So I got a LGD the other day and believe it or not Charlie has had an attitude adjustment. I am almost sure it's because the LGD has his full attention as of right now and the other goats know it so they tend to hang with the LGD lol. Thanks for suggestions all here is a picture of my new boy Jack.








Wee Kids Goatery


----------



## packhillboers (Feb 2, 2011)

Once a goat gets that kind of attitude, it seems to be hard to detour them. Once they start this aggressive behavior, they keep at it because I believe it is his way of saying.. "I am the lead goat here.. and I am fighting for a position in this herd and won't back down." Then one day, a stronger goat may challenge Charlie and he will have to be put in his place. He is just probably fighting for a place in the herd to be at the top. 

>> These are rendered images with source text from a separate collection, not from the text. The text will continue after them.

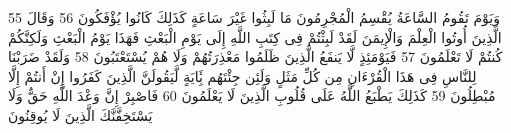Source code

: \documentclass[20pt,a4paper]{article}
\begin{document}
{\tiny\colorbox{cl_aya}{55}} وَيَوْمَ تَقُومُ السَّاعَةُ يُقْسِمُ الْمُجْرِمُونَ مَا لَبِثُوا غَيْرَ سَاعَةٍ كَذَلِكَ كَانُوا يُؤْفَكُونَ
{\tiny\colorbox{cl_aya}{56}} وَقَالَ الَّذِينَ أُوتُوا الْعِلْمَ وَالْإِيمَنَ لَقَدْ لَبِثْتُمْ فِى كِتَبِ اللَّهِ إِلَى يَوْمِ الْبَعْثِ فَهَذَا يَوْمُ الْبَعْثِ وَلَكِنَّكُمْ كُنتُمْ لَا تَعْلَمُونَ
{\tiny\colorbox{cl_aya}{57}} فَيَوْمَئِذٍ لَّا يَنفَعُ الَّذِينَ ظَلَمُوا مَعْذِرَتُهُمْ وَلَا هُمْ يُسْتَعْتَبُونَ
{\tiny\colorbox{cl_aya}{58}} وَلَقَدْ ضَرَبْنَا لِلنَّاسِ فِى هَذَا الْقُرْءَانِ مِن كُلِّ مَثَلٍ وَلَئِن جِئْتَهُم بَِٔايَةٍ لَّيَقُولَنَّ الَّذِينَ كَفَرُوا إِنْ أَنتُمْ إِلَّا مُبْطِلُونَ
{\tiny\colorbox{cl_aya}{59}} كَذَلِكَ يَطْبَعُ اللَّهُ عَلَى قُلُوبِ الَّذِينَ لَا يَعْلَمُونَ
{\tiny\colorbox{cl_aya}{60}} فَاصْبِرْ إِنَّ وَعْدَ اللَّهِ حَقٌّ وَلَا يَسْتَخِفَّنَّكَ الَّذِينَ لَا يُوقِنُونَ
\end{document}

As far as goats feeling pain... I've never seen such expressive wimpy creatures. Most all of ours tell us when they are in pain either verbally or by their body language. And they will fuss at the smallest things. Some are just incredibly loud when they feel their very fist labor pain.


----------



## packhillboers (Feb 2, 2011)

I have two goats that are seeming to always be fussing at each other. They both have horns. It gets wild sometimes, but eventually the older one puts the other in her place. That one particular Doe is the youngest of the older does and they won't tolerate her getting too much of their space while eating. She is the youngest and is expected to 'fall in order'. I think Charlie is feeling threatened by a younger buck. He won't likely want to quit at this time.


----------



## sgilreath199 (Dec 4, 2013)

So since I got the LGD this past week his attitude has shifted back to being more peaceful. He is so intrigued by Jack my LGD that he is not nearly as aggressive. Hope it lasts. 


Wee Kids Goatery


----------